There are 2 numbers whose digits are all non-zero and whose digits add up to 2 (2, and 11).
There are 4 numbers whose digits are all non-zero and whose digits add up to 3 (3, 12, 21, and 111).
There are 8 numbers whose digits are all non-zero and whose digits add up to 4 (4, 13, 31, 112, 121, 211, and 1111).
The amount of numbers is doubling each time. You can justify this by noticing that every number whose digits are all non-zero and whose digits add to \(n+1\)
can be made from a number adding to \(n\) by either adding 1 to the final digit or appending a 1 onto the end of the number.
Therefore, there are 128 numbers whose digits are all non-zero and whose digits add up to 8.
Extension
There is 1 number whose digits are all non-zero and whose digits add up to 1.
There are 2 numbers whose digits are all non-zero and whose digits add up to 2.
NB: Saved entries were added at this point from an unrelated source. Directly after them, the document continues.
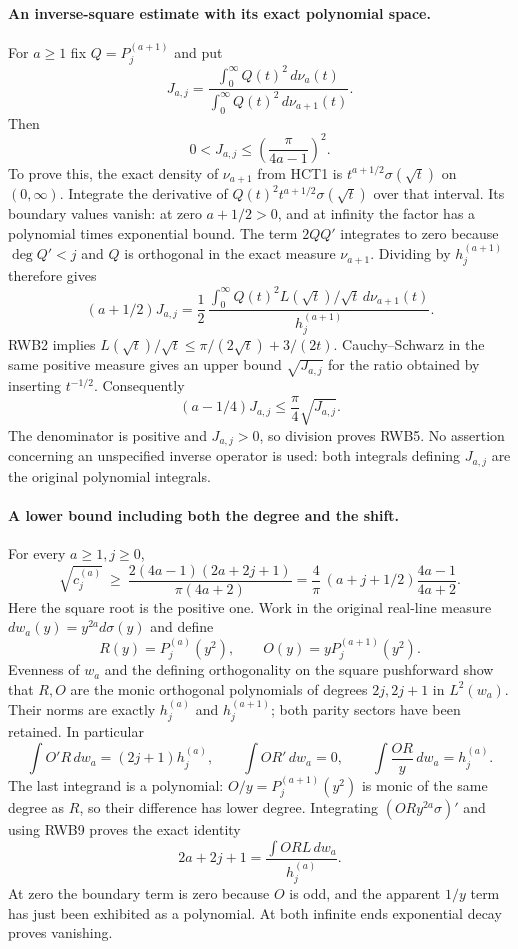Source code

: \documentclass[11pt,a4paper]{article}
\begin{document}
\paragraph{An inverse-square estimate with its exact polynomial space.}
For $a\ge1$ fix $Q=P_j^{(a+1)}$ and put
\[
 J_{a,j}=
 \frac{\int_0^\infty Q(t)^2\,d\nu_a(t)}
      {\int_0^\infty Q(t)^2\,d\nu_{a+1}(t)}.
\]
Then
\[
 0<J_{a,j}\le\left(\frac{\pi}{4a-1}\right)^2.
 \tag{RWB5}
\]
To prove this, the exact density of $\nu_{a+1}$ from HCT1 is
$t^{a+1/2}\sigma(\sqrt t)$ on $(0,\infty)$. Integrate the derivative
of $Q(t)^2t^{a+1/2}\sigma(\sqrt t)$ over that interval. Its boundary
values vanish: at zero $a+1/2>0$, and at infinity the factor has a
polynomial times exponential bound. The term $2QQ'$ integrates to
zero because $\deg Q'<j$ and $Q$ is orthogonal in the exact measure
$\nu_{a+1}$. Dividing by $h_j^{(a+1)}$ therefore gives
\[
 (a+1/2)J_{a,j}
 =\frac12\,\frac{\int_0^\infty
                 Q(t)^2 L(\sqrt t)/\sqrt t\,d\nu_{a+1}(t)}
                    {h_j^{(a+1)}}.
 \tag{RWB6}
\]
RWB2 implies $L(\sqrt t)/\sqrt t\le
\pi/(2\sqrt t)+3/(2t)$. Cauchy--Schwarz in the same positive measure
gives an upper bound $\sqrt{J_{a,j}}$ for the ratio obtained by
inserting $t^{-1/2}$. Consequently
\[
 (a-1/4)J_{a,j}\le\frac\pi4\sqrt{J_{a,j}}.
\]
The denominator is positive and $J_{a,j}>0$, so division proves RWB5.
No assertion concerning an unspecified inverse operator is used: both
integrals defining $J_{a,j}$ are the original polynomial integrals.

\paragraph{A lower bound including both the degree and the shift.}
For every $a\ge1,j\ge0$,
\[
 \boxed{\displaystyle
 \sqrt{c_j^{(a)}}\ \ge\
 \frac{2(4a-1)(2a+2j+1)}{\pi(4a+2)}
 =\frac4\pi\,(a+j+1/2)\frac{4a-1}{4a+2}.}
 \tag{RWB7}
\]
Here the square root is the positive one. Work in the original
real-line measure $dw_a(y)=y^{2a}d\sigma(y)$ and define
\[
 R(y)=P_j^{(a)}(y^2),\qquad
 O(y)=yP_j^{(a+1)}(y^2).
 \tag{RWB8}
\]
Evenness of $w_a$ and the defining orthogonality on the square
pushforward show that $R,O$ are the monic orthogonal polynomials of
degrees $2j,2j+1$ in $L^2(w_a)$. Their norms are exactly
$h_j^{(a)}$ and $h_j^{(a+1)}$; both parity sectors have been retained.
In particular
\[
 \int O'R\,dw_a=(2j+1)h_j^{(a)},\qquad
 \int OR'\,dw_a=0,\qquad
 \int\frac{OR}{y}\,dw_a=h_j^{(a)}.
 \tag{RWB9}
\]
The last integrand is a polynomial: $O/y=P_j^{(a+1)}(y^2)$ is monic
of the same degree as $R$, so their difference has lower degree.
Integrating $(ORy^{2a}\sigma)'$ and using RWB9 proves the exact identity
\[
 2a+2j+1=\frac{\int OR L\,dw_a}{h_j^{(a)}}.
 \tag{RWB10}
\]
At zero the boundary term is zero because $O$ is odd, and the apparent
$1/y$ term has just been exhibited as a polynomial. At both infinite
ends exponential decay proves vanishing.
\end{document}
There are 4 numbers whose digits are all non-zero and whose digits add up to 3.
There are 8 numbers whose digits are all non-zero and whose digits add up to 4.
There are 16 numbers whose digits are all non-zero and whose digits add up to 5.
There are 32 numbers whose digits are all non-zero and whose digits add up to 6.
There are 64 numbers whose digits are all non-zero and whose digits add up to 7.
There are 128 numbers whose digits are all non-zero and whose digits add up to 8.
There are 256 numbers whose digits are all non-zero and whose digits add up to 9.
Are there 512 numbers whose digits are all non-zero and whose digits add up to 10?
3 December
Write the numbers 1 to 81 in a grid like this:
$$
\begin{array}{cccc}
1&2&3&\cdots&9\\
10&11&12&\cdots&18\\
19&20&21&\cdots&27\\
\vdots&\vdots&\vdots&\ddots&\vdots\\
73&74&75&\cdots&81
\end{array}
$$
Pick 9 numbers so that you have exactly one number in each row and one number in each column,
and find their sum.
What is the largest value you can get?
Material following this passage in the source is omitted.